- [TASK REQUIREMENTS]: The response should consist of every line below, restated exactly, with no pictures.
*** Begin section ***
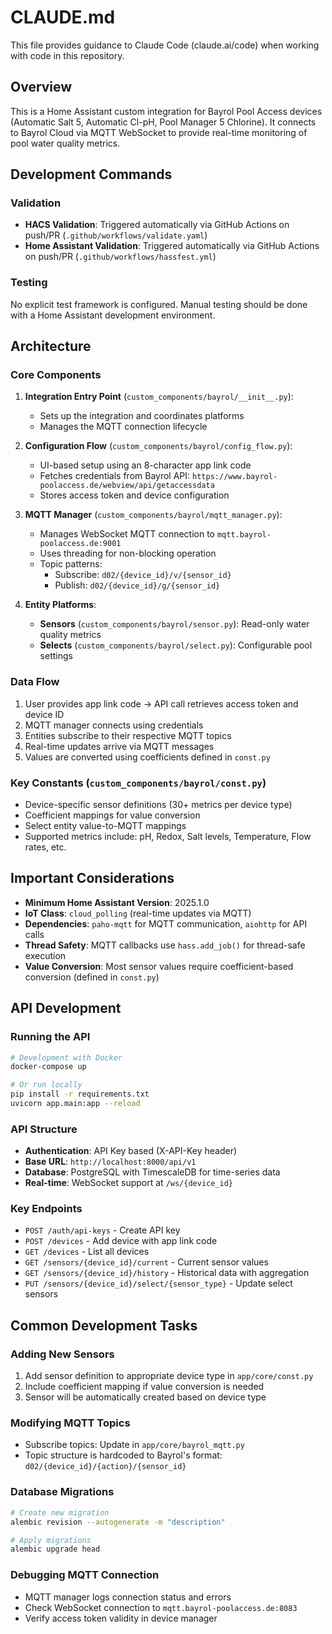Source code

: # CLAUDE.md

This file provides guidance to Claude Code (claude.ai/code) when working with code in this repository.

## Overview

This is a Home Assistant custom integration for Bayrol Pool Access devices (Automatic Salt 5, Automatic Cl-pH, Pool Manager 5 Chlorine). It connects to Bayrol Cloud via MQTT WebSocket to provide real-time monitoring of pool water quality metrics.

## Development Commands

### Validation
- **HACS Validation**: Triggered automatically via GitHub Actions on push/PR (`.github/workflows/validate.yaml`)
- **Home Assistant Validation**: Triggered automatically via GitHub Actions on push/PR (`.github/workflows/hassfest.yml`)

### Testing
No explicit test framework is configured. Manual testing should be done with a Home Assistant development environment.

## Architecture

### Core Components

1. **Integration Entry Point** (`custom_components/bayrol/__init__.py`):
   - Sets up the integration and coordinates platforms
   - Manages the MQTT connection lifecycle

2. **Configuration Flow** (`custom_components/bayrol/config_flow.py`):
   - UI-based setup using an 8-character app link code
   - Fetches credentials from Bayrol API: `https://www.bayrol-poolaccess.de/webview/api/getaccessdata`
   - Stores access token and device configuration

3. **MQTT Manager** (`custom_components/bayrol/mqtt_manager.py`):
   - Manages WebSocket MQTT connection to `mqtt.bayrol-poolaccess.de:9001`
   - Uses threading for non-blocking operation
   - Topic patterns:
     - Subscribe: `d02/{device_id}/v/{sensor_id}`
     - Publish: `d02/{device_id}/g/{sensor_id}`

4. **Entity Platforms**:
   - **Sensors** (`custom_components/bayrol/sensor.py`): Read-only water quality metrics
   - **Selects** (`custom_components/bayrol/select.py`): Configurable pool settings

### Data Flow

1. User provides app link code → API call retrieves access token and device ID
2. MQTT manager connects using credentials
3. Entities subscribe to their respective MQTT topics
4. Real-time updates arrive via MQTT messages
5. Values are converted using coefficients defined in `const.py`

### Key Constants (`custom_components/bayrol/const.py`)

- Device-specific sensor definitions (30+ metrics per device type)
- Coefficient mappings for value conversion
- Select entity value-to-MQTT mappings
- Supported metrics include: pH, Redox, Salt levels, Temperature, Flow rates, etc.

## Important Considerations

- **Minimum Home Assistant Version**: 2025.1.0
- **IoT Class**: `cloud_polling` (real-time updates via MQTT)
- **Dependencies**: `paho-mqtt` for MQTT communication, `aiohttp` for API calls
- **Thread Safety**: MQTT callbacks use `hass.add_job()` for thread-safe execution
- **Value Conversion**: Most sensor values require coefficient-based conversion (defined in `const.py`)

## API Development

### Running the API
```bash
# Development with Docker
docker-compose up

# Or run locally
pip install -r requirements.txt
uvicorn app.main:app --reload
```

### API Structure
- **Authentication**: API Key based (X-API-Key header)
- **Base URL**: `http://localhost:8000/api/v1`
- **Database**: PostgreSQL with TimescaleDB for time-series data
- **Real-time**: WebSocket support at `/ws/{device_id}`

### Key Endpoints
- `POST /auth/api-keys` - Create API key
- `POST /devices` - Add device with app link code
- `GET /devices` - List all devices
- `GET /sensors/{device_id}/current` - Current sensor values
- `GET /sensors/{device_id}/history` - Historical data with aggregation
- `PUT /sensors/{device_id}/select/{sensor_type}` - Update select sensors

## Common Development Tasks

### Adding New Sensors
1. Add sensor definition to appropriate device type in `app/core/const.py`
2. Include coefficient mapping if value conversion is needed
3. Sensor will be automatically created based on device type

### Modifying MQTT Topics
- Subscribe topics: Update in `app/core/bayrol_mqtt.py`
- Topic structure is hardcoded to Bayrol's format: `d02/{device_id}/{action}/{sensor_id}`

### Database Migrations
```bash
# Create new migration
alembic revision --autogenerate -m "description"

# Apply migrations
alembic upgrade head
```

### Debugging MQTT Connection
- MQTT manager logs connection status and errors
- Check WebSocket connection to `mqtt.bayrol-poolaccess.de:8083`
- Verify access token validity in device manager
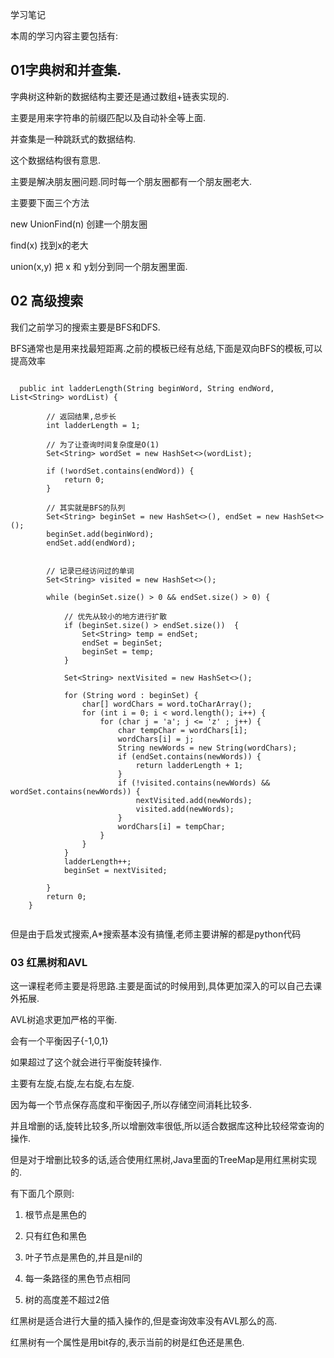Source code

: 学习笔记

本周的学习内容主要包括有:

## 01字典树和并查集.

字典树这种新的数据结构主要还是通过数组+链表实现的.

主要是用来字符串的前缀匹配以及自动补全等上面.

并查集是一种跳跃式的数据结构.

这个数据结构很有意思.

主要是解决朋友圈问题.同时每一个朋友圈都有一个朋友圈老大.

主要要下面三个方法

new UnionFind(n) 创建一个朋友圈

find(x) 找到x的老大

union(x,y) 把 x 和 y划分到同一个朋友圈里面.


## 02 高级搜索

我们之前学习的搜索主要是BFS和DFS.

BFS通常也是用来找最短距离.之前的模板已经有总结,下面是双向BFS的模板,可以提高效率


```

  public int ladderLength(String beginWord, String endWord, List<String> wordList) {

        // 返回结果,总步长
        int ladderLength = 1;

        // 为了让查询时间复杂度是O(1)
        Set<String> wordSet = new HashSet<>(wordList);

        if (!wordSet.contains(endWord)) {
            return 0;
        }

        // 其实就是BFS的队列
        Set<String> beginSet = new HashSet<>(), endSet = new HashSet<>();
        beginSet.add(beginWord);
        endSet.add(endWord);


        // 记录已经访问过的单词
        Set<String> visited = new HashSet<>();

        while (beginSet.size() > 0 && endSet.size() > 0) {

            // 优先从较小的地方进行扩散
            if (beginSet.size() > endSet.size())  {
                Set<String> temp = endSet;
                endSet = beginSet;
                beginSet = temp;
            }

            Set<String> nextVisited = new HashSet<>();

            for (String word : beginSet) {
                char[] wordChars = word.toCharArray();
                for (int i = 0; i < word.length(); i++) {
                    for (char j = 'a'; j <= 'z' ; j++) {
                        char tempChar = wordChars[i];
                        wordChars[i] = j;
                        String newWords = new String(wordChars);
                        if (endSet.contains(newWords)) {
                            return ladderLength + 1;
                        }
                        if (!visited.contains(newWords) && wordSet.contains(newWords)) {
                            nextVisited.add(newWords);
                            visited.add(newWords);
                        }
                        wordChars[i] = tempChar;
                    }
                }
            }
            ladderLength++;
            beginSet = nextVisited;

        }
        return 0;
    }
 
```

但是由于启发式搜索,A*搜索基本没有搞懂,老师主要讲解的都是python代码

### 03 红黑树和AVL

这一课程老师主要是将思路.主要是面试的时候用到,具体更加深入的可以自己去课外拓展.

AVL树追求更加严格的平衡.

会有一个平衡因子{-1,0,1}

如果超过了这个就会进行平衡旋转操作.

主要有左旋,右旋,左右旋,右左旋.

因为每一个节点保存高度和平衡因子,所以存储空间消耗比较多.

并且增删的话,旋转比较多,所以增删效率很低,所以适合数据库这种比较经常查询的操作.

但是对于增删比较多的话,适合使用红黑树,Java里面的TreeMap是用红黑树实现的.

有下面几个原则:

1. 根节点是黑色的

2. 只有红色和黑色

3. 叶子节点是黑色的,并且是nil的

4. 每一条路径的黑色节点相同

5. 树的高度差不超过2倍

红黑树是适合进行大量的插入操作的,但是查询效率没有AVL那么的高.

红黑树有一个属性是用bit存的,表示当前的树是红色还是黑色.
*** End section ***
- [ANSWER TO THIS PROBLEM]:
Source code

: # CLAUDE.md

This file provides guidance to Claude Code (claude.ai/code) when working with code in this repository.

## Overview

This is a Home Assistant custom integration for Bayrol Pool Access devices (Automatic Salt 5, Automatic Cl-pH, Pool Manager 5 Chlorine). It connects to Bayrol Cloud via MQTT WebSocket to provide real-time monitoring of pool water quality metrics.

## Development Commands

### Validation
- **HACS Validation**: Triggered automatically via GitHub Actions on push/PR (`.github/workflows/validate.yaml`)
- **Home Assistant Validation**: Triggered automatically via GitHub Actions on push/PR (`.github/workflows/hassfest.yml`)

### Testing
No explicit test framework is configured. Manual testing should be done with a Home Assistant development environment.

## Architecture

### Core Components

1. **Integration Entry Point** (`custom_components/bayrol/__init__.py`):
   - Sets up the integration and coordinates platforms
   - Manages the MQTT connection lifecycle

2. **Configuration Flow** (`custom_components/bayrol/config_flow.py`):
   - UI-based setup using an 8-character app link code
   - Fetches credentials from Bayrol API: `https://www.bayrol-poolaccess.de/webview/api/getaccessdata`
   - Stores access token and device configuration

3. **MQTT Manager** (`custom_components/bayrol/mqtt_manager.py`):
   - Manages WebSocket MQTT connection to `mqtt.bayrol-poolaccess.de:9001`
   - Uses threading for non-blocking operation
   - Topic patterns:
     - Subscribe: `d02/{device_id}/v/{sensor_id}`
     - Publish: `d02/{device_id}/g/{sensor_id}`

4. **Entity Platforms**:
   - **Sensors** (`custom_components/bayrol/sensor.py`): Read-only water quality metrics
   - **Selects** (`custom_components/bayrol/select.py`): Configurable pool settings

### Data Flow

1. User provides app link code → API call retrieves access token and device ID
2. MQTT manager connects using credentials
3. Entities subscribe to their respective MQTT topics
4. Real-time updates arrive via MQTT messages
5. Values are converted using coefficients defined in `const.py`

### Key Constants (`custom_components/bayrol/const.py`)

- Device-specific sensor definitions (30+ metrics per device type)
- Coefficient mappings for value conversion
- Select entity value-to-MQTT mappings
- Supported metrics include: pH, Redox, Salt levels, Temperature, Flow rates, etc.

## Important Considerations

- **Minimum Home Assistant Version**: 2025.1.0
- **IoT Class**: `cloud_polling` (real-time updates via MQTT)
- **Dependencies**: `paho-mqtt` for MQTT communication, `aiohttp` for API calls
- **Thread Safety**: MQTT callbacks use `hass.add_job()` for thread-safe execution
- **Value Conversion**: Most sensor values require coefficient-based conversion (defined in `const.py`)

## API Development

### Running the API
```bash
# Development with Docker
docker-compose up

# Or run locally
pip install -r requirements.txt
uvicorn app.main:app --reload
```

### API Structure
- **Authentication**: API Key based (X-API-Key header)
- **Base URL**: `http://localhost:8000/api/v1`
- **Database**: PostgreSQL with TimescaleDB for time-series data
- **Real-time**: WebSocket support at `/ws/{device_id}`

### Key Endpoints
- `POST /auth/api-keys` - Create API key
- `POST /devices` - Add device with app link code
- `GET /devices` - List all devices
- `GET /sensors/{device_id}/current` - Current sensor values
- `GET /sensors/{device_id}/history` - Historical data with aggregation
- `PUT /sensors/{device_id}/select/{sensor_type}` - Update select sensors

## Common Development Tasks

### Adding New Sensors
1. Add sensor definition to appropriate device type in `app/core/const.py`
2. Include coefficient mapping if value conversion is needed
3. Sensor will be automatically created based on device type

### Modifying MQTT Topics
- Subscribe topics: Update in `app/core/bayrol_mqtt.py`
- Topic structure is hardcoded to Bayrol's format: `d02/{device_id}/{action}/{sensor_id}`

### Database Migrations
```bash
# Create new migration
alembic revision --autogenerate -m "description"

# Apply migrations
alembic upgrade head
```

### Debugging MQTT Connection
- MQTT manager logs connection status and errors
- Check WebSocket connection to `mqtt.bayrol-poolaccess.de:8083`
- Verify access token validity in device manager
Source code

: 学习笔记

本周的学习内容主要包括有:

## 01字典树和并查集.

字典树这种新的数据结构主要还是通过数组+链表实现的.

主要是用来字符串的前缀匹配以及自动补全等上面.

并查集是一种跳跃式的数据结构.

这个数据结构很有意思.

主要是解决朋友圈问题.同时每一个朋友圈都有一个朋友圈老大.

主要要下面三个方法

new UnionFind(n) 创建一个朋友圈

find(x) 找到x的老大

union(x,y) 把 x 和 y划分到同一个朋友圈里面.


## 02 高级搜索

我们之前学习的搜索主要是BFS和DFS.

BFS通常也是用来找最短距离.之前的模板已经有总结,下面是双向BFS的模板,可以提高效率


```

  public int ladderLength(String beginWord, String endWord, List<String> wordList) {

        // 返回结果,总步长
        int ladderLength = 1;

        // 为了让查询时间复杂度是O(1)
        Set<String> wordSet = new HashSet<>(wordList);

        if (!wordSet.contains(endWord)) {
            return 0;
        }

        // 其实就是BFS的队列
        Set<String> beginSet = new HashSet<>(), endSet = new HashSet<>();
        beginSet.add(beginWord);
        endSet.add(endWord);


        // 记录已经访问过的单词
        Set<String> visited = new HashSet<>();

        while (beginSet.size() > 0 && endSet.size() > 0) {

            // 优先从较小的地方进行扩散
            if (beginSet.size() > endSet.size())  {
                Set<String> temp = endSet;
                endSet = beginSet;
                beginSet = temp;
            }

            Set<String> nextVisited = new HashSet<>();

            for (String word : beginSet) {
                char[] wordChars = word.toCharArray();
                for (int i = 0; i < word.length(); i++) {
                    for (char j = 'a'; j <= 'z' ; j++) {
                        char tempChar = wordChars[i];
                        wordChars[i] = j;
                        String newWords = new String(wordChars);
                        if (endSet.contains(newWords)) {
                            return ladderLength + 1;
                        }
                        if (!visited.contains(newWords) && wordSet.contains(newWords)) {
                            nextVisited.add(newWords);
                            visited.add(newWords);
                        }
                        wordChars[i] = tempChar;
                    }
                }
            }
            ladderLength++;
            beginSet = nextVisited;

        }
        return 0;
    }
 
```

但是由于启发式搜索,A*搜索基本没有搞懂,老师主要讲解的都是python代码

### 03 红黑树和AVL

这一课程老师主要是将思路.主要是面试的时候用到,具体更加深入的可以自己去课外拓展.

AVL树追求更加严格的平衡.

会有一个平衡因子{-1,0,1}

如果超过了这个就会进行平衡旋转操作.

主要有左旋,右旋,左右旋,右左旋.

因为每一个节点保存高度和平衡因子,所以存储空间消耗比较多.

并且增删的话,旋转比较多,所以增删效率很低,所以适合数据库这种比较经常查询的操作.

但是对于增删比较多的话,适合使用红黑树,Java里面的TreeMap是用红黑树实现的.

有下面几个原则:

1. 根节点是黑色的

2. 只有红色和黑色

3. 叶子节点是黑色的,并且是nil的

4. 每一条路径的黑色节点相同

5. 树的高度差不超过2倍

红黑树是适合进行大量的插入操作的,但是查询效率没有AVL那么的高.

红黑树有一个属性是用bit存的,表示当前的树是红色还是黑色.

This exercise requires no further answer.